- [EXERCISE REQUIREMENTS] Below is a listing. Copy each line of it that holds the word "Omega".

- [MATERIAL PROVIDED]
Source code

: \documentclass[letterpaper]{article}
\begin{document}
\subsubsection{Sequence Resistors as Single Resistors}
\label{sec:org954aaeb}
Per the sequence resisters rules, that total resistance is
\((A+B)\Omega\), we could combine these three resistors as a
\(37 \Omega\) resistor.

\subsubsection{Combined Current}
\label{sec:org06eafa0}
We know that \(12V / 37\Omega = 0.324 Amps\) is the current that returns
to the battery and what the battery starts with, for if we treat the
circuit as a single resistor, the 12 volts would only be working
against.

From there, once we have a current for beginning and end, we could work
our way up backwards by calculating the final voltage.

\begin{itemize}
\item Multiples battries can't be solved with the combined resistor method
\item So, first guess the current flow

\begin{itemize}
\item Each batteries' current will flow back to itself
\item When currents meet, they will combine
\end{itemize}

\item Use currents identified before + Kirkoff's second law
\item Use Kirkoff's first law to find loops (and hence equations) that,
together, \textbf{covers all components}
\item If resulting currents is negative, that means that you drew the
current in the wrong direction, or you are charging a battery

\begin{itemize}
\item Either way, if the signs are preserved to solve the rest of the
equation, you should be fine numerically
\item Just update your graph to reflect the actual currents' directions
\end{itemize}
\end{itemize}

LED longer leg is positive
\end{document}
==
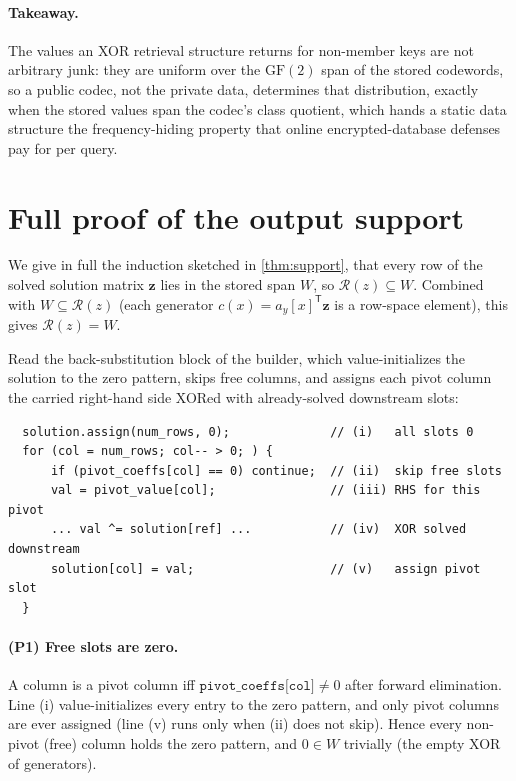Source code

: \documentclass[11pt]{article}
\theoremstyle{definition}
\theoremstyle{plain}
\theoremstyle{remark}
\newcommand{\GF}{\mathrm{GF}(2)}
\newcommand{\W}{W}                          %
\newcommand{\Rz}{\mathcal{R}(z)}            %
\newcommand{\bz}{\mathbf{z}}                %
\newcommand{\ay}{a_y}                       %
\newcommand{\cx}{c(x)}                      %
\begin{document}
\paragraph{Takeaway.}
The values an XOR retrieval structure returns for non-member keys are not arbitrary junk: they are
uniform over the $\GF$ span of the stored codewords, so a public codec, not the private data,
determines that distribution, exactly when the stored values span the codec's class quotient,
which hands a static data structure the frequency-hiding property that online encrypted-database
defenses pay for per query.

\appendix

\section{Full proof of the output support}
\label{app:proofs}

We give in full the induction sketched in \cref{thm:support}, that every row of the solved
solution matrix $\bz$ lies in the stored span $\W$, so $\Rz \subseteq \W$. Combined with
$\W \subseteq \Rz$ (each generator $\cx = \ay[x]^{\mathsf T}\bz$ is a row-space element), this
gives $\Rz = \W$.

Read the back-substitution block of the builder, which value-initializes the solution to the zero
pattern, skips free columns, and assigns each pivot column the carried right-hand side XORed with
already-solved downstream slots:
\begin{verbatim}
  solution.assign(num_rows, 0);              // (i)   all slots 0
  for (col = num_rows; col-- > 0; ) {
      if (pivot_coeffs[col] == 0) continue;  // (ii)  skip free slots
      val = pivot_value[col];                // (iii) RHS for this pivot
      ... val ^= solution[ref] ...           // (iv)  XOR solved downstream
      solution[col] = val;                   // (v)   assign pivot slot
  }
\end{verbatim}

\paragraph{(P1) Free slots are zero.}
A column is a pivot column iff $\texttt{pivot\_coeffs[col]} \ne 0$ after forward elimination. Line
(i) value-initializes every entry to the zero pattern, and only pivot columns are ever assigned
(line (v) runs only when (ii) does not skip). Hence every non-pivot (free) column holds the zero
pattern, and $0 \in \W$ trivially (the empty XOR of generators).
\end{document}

- [RESPONSE TO THIS TASK]
\((A+B)\Omega\), we could combine these three resistors as a
\(37 \Omega\) resistor.
We know that \(12V / 37\Omega = 0.324 Amps\) is the current that returns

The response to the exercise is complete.